● Action item
Go line by line through the data below and work out how many lines contain "brak"; the answer is that number alone.

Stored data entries
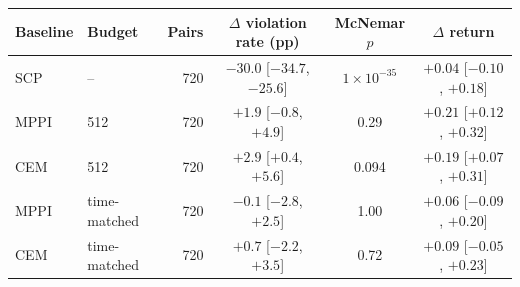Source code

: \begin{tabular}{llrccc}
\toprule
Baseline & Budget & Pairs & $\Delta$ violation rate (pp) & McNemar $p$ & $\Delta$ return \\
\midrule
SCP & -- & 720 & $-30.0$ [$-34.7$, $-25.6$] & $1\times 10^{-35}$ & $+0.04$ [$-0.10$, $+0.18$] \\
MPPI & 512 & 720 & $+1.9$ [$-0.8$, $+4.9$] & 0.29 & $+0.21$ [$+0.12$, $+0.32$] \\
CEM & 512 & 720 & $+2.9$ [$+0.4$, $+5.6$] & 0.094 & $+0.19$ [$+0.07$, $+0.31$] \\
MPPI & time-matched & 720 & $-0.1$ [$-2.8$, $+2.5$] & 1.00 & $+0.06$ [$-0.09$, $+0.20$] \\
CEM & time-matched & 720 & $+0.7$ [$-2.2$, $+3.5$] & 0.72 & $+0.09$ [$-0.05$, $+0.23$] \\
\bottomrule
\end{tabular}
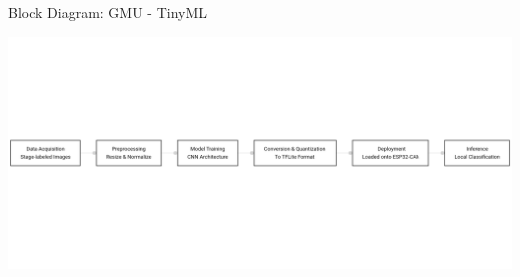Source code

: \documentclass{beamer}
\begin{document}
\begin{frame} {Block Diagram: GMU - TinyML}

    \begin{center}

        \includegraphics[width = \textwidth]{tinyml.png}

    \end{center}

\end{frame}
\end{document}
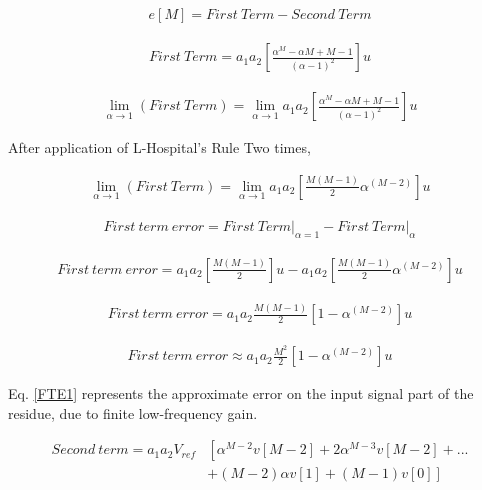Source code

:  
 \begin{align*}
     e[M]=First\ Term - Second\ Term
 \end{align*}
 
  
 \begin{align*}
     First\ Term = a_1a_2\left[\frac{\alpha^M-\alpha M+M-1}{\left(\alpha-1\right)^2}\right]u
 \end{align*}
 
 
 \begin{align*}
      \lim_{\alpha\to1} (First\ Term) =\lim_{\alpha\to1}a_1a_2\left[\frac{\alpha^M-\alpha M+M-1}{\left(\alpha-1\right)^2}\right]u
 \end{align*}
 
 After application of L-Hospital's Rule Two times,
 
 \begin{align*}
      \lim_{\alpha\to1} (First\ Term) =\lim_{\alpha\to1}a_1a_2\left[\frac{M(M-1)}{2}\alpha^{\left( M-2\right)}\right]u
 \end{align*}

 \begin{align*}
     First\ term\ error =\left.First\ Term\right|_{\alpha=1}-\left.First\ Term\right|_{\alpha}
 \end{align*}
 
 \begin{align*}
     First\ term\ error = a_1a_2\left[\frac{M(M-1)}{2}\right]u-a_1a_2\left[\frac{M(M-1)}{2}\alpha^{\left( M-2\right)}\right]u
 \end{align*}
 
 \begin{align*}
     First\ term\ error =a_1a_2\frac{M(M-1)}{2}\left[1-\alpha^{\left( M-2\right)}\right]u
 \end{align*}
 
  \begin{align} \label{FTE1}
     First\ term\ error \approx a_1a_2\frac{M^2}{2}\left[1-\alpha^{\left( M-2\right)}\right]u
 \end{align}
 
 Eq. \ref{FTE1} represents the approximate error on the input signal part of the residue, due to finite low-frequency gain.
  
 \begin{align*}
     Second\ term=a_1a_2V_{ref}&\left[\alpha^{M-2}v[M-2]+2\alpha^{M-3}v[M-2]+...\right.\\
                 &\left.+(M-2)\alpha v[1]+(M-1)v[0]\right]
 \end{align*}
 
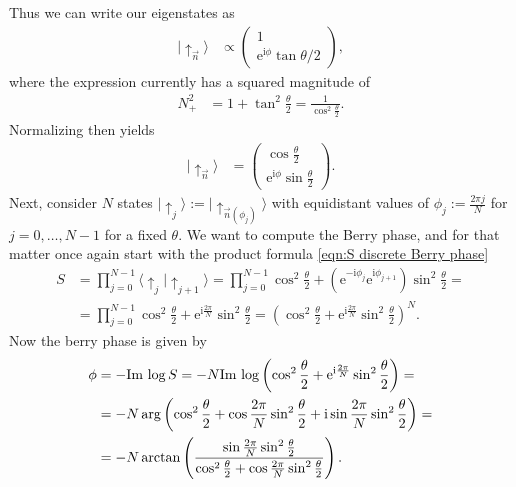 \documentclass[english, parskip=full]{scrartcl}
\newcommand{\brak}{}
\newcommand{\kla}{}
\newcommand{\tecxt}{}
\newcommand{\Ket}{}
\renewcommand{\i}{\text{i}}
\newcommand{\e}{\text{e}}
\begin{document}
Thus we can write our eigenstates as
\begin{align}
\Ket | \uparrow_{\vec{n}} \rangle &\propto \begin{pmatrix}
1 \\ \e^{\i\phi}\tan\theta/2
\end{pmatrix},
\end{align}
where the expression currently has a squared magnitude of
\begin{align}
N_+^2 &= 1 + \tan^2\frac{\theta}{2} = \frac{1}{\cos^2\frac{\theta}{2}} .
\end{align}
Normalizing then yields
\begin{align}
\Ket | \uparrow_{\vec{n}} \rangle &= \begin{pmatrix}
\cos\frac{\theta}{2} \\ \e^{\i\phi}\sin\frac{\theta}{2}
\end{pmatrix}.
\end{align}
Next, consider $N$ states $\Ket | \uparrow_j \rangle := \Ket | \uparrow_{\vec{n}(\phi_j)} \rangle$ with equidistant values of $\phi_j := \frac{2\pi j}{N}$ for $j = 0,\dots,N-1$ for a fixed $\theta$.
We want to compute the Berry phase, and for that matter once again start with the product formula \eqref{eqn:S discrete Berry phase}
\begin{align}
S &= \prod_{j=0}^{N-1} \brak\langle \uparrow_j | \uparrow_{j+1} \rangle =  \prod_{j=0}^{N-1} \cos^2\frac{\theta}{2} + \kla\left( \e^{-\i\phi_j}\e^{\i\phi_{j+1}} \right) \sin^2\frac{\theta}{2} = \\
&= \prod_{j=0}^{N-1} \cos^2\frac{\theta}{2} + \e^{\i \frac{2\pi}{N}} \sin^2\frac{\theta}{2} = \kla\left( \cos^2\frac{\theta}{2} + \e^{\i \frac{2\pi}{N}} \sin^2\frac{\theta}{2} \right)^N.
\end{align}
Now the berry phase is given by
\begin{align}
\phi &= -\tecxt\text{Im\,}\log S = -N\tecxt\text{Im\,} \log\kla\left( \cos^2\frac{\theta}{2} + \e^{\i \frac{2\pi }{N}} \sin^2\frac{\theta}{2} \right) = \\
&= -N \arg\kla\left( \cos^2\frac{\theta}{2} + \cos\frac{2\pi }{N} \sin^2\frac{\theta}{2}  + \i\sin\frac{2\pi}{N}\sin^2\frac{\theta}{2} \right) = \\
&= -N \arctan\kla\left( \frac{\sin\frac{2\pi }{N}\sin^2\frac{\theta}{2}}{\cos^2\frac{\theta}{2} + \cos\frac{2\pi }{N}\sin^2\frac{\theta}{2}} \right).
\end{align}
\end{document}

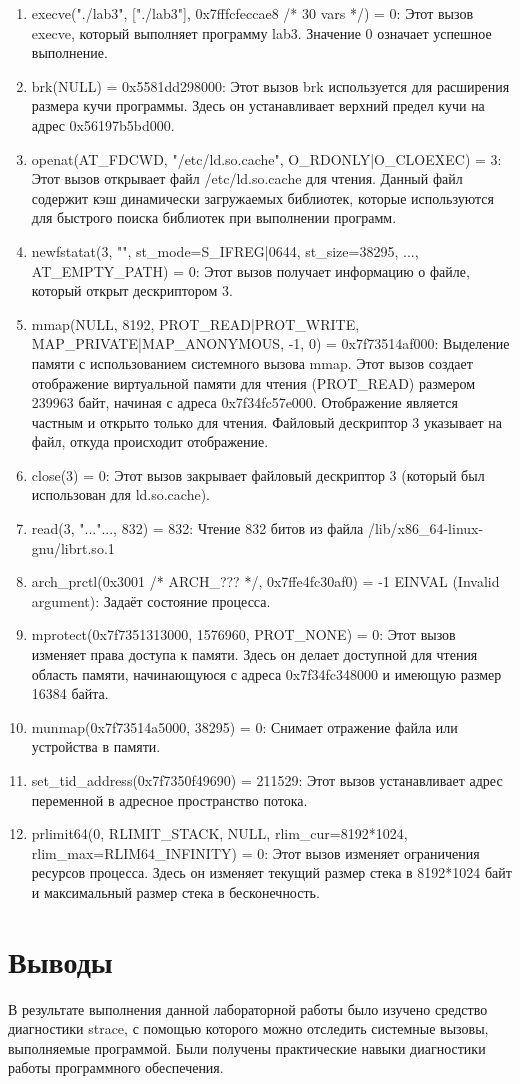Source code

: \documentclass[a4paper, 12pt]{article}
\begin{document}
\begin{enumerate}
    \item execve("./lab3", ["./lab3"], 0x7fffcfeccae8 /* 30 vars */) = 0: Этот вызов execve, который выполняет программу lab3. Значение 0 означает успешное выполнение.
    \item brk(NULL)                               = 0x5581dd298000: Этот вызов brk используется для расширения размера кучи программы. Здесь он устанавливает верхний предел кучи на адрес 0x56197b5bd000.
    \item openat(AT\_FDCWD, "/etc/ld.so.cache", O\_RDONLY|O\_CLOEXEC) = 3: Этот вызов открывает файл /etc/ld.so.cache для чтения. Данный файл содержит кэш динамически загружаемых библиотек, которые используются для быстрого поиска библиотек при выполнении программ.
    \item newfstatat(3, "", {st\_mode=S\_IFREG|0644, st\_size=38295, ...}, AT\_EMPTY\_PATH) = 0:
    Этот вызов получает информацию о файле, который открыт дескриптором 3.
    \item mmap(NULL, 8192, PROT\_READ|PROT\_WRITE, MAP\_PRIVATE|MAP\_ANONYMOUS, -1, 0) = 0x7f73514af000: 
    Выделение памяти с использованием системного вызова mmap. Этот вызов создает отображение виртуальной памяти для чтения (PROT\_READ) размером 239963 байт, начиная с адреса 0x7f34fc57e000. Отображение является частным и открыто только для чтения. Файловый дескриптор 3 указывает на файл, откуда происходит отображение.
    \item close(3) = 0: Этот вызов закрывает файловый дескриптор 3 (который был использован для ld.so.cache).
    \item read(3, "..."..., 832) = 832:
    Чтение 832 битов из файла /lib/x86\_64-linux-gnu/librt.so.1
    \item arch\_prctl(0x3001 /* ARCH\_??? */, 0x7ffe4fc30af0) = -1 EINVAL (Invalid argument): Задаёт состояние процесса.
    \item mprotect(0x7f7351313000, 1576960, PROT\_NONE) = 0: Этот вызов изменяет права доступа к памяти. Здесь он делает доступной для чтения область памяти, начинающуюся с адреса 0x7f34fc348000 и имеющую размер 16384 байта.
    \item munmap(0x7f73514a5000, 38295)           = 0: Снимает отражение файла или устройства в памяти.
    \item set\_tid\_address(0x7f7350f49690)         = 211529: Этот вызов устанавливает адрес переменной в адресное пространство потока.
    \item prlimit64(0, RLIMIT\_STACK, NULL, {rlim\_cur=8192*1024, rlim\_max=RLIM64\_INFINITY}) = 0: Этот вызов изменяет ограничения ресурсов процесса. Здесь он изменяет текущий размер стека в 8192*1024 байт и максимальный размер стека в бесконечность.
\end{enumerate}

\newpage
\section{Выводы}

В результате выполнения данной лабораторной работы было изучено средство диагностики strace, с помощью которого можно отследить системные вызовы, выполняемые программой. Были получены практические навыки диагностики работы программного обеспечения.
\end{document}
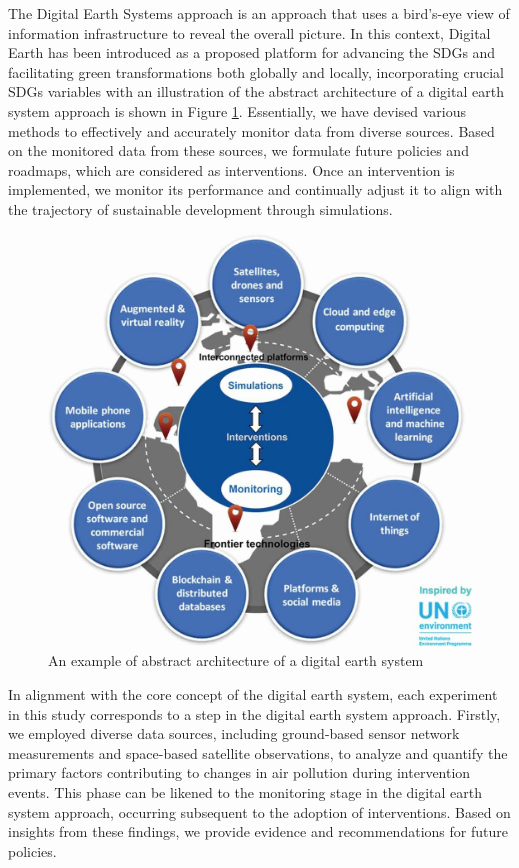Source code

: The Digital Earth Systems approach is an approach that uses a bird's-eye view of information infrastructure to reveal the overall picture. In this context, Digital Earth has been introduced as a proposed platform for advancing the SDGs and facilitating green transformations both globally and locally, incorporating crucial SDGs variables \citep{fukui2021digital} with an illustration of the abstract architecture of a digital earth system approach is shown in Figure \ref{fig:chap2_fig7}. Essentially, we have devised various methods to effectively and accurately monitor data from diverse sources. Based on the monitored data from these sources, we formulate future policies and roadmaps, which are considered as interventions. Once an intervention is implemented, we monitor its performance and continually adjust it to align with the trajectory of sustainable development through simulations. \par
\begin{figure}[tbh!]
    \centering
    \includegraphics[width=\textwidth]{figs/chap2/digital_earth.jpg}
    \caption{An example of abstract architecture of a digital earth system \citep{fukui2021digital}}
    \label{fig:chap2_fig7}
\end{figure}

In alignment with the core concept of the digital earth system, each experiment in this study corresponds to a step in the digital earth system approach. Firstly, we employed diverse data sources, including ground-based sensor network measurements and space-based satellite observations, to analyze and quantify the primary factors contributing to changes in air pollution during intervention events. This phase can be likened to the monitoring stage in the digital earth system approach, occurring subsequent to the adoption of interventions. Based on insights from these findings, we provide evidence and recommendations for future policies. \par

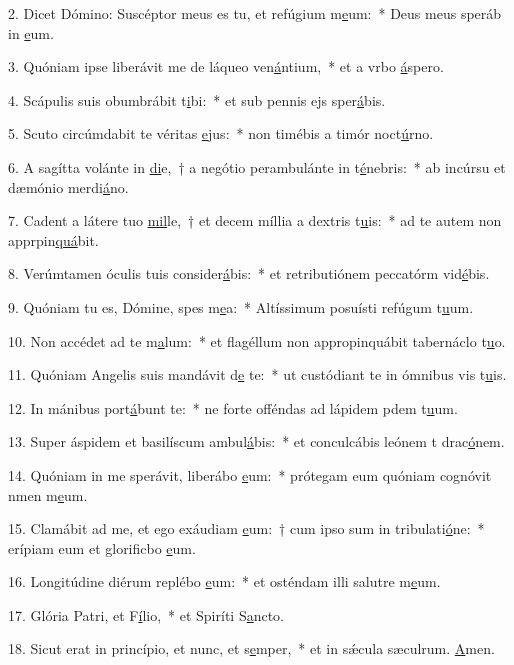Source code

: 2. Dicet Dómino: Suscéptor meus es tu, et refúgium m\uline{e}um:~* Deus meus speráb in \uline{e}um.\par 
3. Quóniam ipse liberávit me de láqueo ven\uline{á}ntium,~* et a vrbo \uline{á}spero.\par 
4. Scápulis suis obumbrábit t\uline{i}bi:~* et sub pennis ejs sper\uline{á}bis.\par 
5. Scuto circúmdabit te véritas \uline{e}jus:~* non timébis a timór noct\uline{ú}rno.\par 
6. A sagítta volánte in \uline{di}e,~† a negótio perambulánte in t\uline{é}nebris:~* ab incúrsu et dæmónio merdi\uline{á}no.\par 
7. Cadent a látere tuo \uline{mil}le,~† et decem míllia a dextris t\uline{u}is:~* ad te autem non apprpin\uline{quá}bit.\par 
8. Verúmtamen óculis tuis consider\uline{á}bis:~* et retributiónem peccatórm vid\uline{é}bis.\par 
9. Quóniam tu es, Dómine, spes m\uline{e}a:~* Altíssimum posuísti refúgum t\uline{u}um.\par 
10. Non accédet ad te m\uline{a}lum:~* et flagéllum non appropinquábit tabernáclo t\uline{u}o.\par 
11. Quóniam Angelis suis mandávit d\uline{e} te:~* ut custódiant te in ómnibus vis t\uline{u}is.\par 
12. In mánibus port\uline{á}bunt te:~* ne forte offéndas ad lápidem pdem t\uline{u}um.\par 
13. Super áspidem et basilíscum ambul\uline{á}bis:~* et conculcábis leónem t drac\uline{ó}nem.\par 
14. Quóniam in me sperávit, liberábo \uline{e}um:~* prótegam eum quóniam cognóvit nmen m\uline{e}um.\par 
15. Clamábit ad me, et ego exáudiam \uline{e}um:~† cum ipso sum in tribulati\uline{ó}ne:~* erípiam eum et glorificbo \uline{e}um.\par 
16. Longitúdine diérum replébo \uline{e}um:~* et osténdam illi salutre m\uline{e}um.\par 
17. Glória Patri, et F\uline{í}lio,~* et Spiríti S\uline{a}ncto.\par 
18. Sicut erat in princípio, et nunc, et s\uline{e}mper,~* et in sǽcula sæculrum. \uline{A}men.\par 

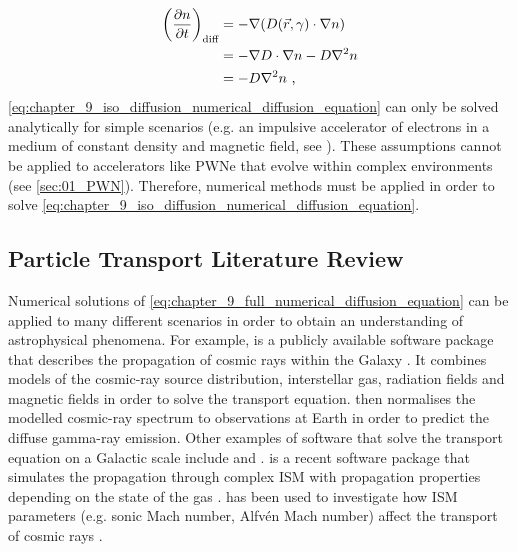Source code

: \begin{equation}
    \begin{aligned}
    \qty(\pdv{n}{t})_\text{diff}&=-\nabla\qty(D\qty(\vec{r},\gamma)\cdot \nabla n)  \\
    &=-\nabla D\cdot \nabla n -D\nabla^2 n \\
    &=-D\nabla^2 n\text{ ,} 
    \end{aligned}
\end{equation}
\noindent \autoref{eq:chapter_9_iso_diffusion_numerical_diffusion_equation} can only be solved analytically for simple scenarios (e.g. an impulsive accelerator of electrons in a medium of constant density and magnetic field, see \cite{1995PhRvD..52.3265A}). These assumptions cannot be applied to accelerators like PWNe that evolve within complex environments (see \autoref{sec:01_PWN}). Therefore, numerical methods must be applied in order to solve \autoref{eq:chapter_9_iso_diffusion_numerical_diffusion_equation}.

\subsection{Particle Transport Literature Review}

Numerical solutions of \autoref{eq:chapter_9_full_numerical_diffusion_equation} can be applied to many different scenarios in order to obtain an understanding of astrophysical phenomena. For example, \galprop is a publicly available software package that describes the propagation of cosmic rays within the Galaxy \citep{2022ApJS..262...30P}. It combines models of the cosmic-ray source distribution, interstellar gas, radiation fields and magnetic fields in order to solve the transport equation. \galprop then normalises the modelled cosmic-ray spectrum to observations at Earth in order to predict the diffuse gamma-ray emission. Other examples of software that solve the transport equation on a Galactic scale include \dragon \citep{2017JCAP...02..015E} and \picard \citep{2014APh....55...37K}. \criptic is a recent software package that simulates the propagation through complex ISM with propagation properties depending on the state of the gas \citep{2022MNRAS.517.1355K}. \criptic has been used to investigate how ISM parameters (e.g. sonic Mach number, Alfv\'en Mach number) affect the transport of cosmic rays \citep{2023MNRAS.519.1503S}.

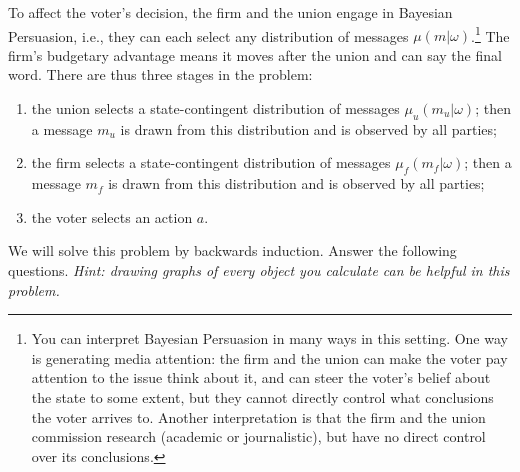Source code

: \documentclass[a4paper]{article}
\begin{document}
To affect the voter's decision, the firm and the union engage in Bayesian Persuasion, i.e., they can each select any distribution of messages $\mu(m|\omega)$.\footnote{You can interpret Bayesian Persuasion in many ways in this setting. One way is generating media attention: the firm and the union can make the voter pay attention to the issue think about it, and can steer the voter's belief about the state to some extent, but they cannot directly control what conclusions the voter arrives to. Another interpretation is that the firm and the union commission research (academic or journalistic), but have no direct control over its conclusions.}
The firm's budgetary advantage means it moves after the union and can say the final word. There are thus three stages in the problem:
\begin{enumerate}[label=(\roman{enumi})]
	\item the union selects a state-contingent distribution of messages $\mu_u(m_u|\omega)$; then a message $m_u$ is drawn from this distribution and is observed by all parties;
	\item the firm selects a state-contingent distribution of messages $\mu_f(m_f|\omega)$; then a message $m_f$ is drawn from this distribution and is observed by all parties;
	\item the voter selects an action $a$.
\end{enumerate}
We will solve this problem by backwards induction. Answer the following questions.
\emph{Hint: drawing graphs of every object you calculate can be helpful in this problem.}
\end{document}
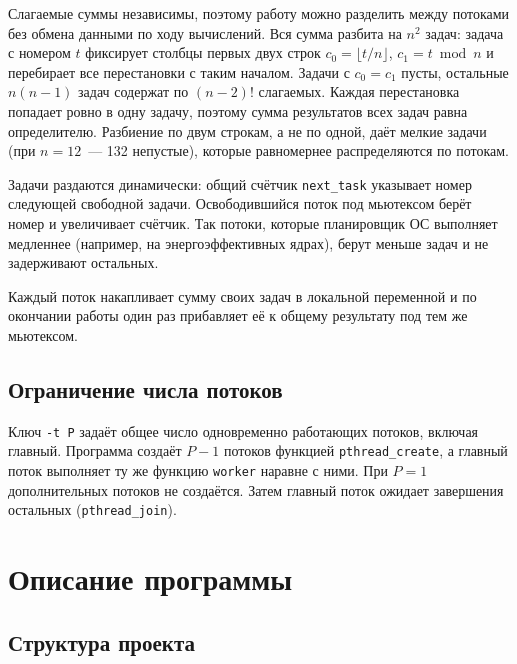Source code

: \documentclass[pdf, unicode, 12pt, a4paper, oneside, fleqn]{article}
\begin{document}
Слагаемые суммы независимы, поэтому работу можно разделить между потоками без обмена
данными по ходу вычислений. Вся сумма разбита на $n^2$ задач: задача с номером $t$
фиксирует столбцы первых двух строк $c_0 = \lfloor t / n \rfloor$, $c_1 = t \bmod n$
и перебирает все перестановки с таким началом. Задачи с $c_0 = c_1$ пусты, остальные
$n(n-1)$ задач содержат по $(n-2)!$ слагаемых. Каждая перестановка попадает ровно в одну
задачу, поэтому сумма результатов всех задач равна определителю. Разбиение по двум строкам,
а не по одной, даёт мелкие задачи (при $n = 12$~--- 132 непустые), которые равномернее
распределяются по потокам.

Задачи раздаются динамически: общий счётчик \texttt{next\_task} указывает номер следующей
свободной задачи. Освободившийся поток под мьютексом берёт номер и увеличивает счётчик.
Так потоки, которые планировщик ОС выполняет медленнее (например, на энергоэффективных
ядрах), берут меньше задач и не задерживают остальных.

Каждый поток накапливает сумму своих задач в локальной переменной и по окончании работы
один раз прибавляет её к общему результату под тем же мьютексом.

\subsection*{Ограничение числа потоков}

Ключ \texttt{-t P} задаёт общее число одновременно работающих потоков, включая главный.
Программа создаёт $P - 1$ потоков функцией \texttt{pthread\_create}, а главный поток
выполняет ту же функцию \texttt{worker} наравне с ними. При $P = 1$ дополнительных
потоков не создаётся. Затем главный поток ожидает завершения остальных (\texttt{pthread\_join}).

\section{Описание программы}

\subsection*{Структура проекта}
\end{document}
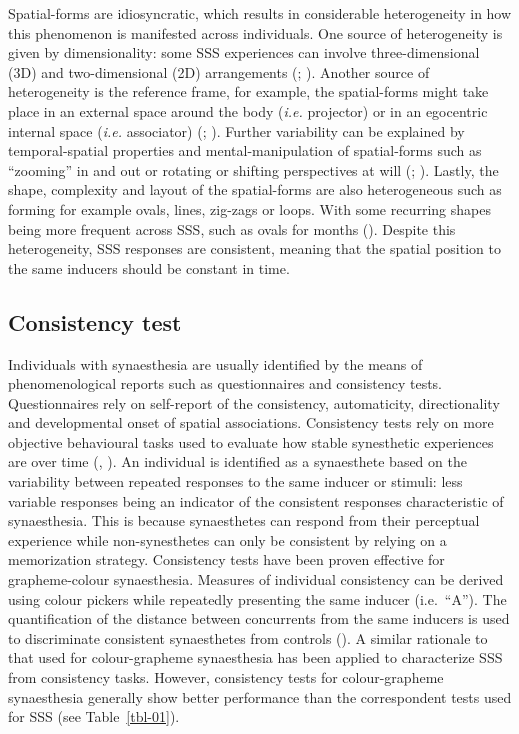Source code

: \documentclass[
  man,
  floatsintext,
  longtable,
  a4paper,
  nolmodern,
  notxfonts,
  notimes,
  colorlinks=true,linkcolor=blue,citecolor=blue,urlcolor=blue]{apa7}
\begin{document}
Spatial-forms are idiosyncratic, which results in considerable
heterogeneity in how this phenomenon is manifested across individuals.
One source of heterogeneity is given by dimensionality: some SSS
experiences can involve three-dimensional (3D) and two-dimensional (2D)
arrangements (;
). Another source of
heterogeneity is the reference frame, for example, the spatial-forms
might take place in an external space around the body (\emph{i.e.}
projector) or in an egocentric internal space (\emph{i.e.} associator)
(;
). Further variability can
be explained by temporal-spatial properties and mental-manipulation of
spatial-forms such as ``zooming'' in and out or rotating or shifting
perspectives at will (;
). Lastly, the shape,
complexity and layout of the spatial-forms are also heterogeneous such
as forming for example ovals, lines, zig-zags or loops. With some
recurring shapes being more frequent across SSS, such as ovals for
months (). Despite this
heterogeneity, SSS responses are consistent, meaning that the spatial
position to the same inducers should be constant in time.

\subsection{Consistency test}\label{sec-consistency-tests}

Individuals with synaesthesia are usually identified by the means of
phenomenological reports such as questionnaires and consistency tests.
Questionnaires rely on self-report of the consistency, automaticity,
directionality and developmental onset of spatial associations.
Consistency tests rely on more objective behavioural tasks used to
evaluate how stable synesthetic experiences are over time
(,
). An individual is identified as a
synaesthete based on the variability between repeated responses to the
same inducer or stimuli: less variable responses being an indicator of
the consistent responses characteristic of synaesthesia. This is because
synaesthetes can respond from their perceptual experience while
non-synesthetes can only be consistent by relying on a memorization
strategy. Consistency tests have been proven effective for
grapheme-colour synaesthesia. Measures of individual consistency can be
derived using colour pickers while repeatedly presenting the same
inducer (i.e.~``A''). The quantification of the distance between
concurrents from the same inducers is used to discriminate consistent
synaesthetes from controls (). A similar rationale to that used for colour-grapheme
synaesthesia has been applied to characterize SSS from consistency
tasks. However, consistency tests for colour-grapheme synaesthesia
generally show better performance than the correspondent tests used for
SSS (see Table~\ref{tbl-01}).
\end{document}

● Solution to this exercise
2